Man at Work

Observations on the road to five months at Etsy.

I started my new job as a software engineer at Etsy on October 1, so as of the writing of this post it’s been about five months. I haven’t written about career-related things since Hacker School, so for posterity’s sake let’s recap the road to here.

Interviewing

Being unemployed for 5-6 months while financially independent was generally fine with the proper foresight and planning, but towards the latter part of Hacker School I was really thinking about jobs. Paying for COBRA was also getting very old, very fast. Consequently I took a lot of interviews in a very short time period.

Startup tech interviews are somewhat unique from other industries in that they’re commonly multi-stage affairs. Typically the first step is to talk to an HR representative about the position/company in general and to schedule a phone screen with an engineer. The phone screen with the engineer is usually short, on the scale of 30 mins, but can be as involved as coding over a shared text editor or as simple as a verbal Q&A. A lot of companies then include a “take-home assignment” which is completed over the course of X days and returned via email. Assuming you get past those stages you’re then invited to interview on-site with 3-5 employees in a row, 45min - 60min each. Behavioral questions, technical questions, white-boarding; it’s all fair game. Companies either give you a decision after the on-site or can even call you back for a second in-person meet, this time with executives who have the final say on your hire.
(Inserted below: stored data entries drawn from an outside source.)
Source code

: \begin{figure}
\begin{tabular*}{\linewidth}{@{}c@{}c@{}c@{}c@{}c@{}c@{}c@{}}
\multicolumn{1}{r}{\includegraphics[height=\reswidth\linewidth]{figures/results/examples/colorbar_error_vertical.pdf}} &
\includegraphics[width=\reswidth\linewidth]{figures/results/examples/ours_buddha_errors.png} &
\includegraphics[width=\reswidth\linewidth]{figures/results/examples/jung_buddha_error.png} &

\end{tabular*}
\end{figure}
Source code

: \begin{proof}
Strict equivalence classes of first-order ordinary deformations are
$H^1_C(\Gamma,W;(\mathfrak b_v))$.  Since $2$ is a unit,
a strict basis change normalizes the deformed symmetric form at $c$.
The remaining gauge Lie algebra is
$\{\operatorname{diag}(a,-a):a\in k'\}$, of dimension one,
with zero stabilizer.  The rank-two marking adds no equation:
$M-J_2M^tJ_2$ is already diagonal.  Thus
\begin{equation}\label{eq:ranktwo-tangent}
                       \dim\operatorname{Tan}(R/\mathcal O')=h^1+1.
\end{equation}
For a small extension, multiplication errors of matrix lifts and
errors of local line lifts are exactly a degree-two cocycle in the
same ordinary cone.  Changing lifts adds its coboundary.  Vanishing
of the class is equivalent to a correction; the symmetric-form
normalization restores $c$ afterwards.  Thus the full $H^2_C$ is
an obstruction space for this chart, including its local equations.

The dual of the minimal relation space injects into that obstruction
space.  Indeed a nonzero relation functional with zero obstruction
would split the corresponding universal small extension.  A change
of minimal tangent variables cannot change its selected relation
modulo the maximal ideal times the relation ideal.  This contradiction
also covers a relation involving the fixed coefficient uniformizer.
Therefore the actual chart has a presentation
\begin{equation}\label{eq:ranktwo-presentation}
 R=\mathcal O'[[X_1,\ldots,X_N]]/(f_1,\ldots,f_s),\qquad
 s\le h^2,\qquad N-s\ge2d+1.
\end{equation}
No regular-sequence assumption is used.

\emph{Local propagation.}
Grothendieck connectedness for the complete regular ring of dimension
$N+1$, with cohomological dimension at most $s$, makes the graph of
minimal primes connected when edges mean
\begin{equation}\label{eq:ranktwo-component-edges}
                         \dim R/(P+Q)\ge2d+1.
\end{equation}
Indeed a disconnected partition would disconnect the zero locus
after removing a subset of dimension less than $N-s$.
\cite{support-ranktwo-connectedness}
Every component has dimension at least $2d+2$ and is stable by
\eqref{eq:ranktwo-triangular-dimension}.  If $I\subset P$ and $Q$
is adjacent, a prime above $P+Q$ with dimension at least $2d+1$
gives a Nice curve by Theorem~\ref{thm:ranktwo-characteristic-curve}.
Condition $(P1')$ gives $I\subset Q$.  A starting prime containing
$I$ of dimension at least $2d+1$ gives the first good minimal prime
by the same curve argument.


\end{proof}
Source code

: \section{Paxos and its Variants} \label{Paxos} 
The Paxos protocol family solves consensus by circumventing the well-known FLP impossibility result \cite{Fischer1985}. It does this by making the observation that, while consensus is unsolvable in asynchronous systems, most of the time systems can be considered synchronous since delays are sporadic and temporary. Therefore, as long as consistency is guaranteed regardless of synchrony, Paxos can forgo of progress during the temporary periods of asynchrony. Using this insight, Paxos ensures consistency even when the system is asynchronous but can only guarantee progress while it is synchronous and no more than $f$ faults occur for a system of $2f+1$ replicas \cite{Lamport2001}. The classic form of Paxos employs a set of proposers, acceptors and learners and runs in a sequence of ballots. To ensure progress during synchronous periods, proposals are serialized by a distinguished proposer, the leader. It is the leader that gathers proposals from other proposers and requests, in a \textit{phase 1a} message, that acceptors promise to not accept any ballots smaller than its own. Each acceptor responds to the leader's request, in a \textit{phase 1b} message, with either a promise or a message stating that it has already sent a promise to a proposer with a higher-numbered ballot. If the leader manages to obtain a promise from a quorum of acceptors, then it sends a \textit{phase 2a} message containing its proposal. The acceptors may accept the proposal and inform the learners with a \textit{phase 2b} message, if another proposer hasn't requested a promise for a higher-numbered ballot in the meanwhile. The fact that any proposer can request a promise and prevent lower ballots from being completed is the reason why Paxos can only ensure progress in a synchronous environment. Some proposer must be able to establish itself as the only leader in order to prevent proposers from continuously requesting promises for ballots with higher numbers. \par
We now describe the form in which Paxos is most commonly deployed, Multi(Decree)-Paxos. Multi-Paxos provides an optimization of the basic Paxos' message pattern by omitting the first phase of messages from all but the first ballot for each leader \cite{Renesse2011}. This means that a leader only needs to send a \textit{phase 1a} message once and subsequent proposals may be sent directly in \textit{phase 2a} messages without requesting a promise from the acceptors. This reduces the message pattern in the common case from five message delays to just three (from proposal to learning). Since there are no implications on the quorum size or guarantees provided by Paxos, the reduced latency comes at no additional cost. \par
I think at one point I scheduled seven interviews of some sort (phone/in-person/skype) in a five day period.

Hard-earned advice: don’t schedule seven interviews in a five day period.

Interviewing was really, really exhausting. It’s a combination of factors – the prep work, the context switching, the stress of being mentally “on” at all times – and it wears on you. I was serious about finding a good job as quickly as I could but after that week I went back home to DC to physically recharge before continuing any of the interviews. I was burned out.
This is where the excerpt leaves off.